§ TASK BRIEF: Return, exactly and in full, the lines of the records below starting at the one with "ripudio è possibile" and ending at the one with "di firmare in", and no other lines.

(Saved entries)

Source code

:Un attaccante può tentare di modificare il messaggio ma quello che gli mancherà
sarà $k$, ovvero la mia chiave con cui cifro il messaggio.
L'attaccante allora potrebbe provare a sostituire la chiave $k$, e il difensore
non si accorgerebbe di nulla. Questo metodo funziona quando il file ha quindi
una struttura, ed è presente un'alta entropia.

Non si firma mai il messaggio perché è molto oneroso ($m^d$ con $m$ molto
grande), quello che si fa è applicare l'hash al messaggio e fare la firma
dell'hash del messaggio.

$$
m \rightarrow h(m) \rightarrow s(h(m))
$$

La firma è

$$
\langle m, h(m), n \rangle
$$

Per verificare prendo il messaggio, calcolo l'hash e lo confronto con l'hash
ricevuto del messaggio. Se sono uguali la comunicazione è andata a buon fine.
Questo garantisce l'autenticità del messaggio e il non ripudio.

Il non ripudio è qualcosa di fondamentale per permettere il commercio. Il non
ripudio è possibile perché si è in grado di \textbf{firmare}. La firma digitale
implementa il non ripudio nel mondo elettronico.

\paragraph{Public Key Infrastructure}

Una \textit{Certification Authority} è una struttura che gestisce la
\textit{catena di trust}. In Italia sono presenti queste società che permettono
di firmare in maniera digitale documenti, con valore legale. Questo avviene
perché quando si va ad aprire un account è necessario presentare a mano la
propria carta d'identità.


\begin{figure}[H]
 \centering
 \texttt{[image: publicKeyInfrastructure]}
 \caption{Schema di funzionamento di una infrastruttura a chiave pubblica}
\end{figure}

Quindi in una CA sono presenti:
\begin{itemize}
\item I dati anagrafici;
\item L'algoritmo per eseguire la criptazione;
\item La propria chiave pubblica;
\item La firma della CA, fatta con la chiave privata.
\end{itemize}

§ SOLVED PROBLEM:
ripudio è possibile perché si è in grado di \textbf{firmare}. La firma digitale
implementa il non ripudio nel mondo elettronico.

\paragraph{Public Key Infrastructure}

Una \textit{Certification Authority} è una struttura che gestisce la
\textit{catena di trust}. In Italia sono presenti queste società che permettono
di firmare in maniera digitale documenti, con valore legale. Questo avviene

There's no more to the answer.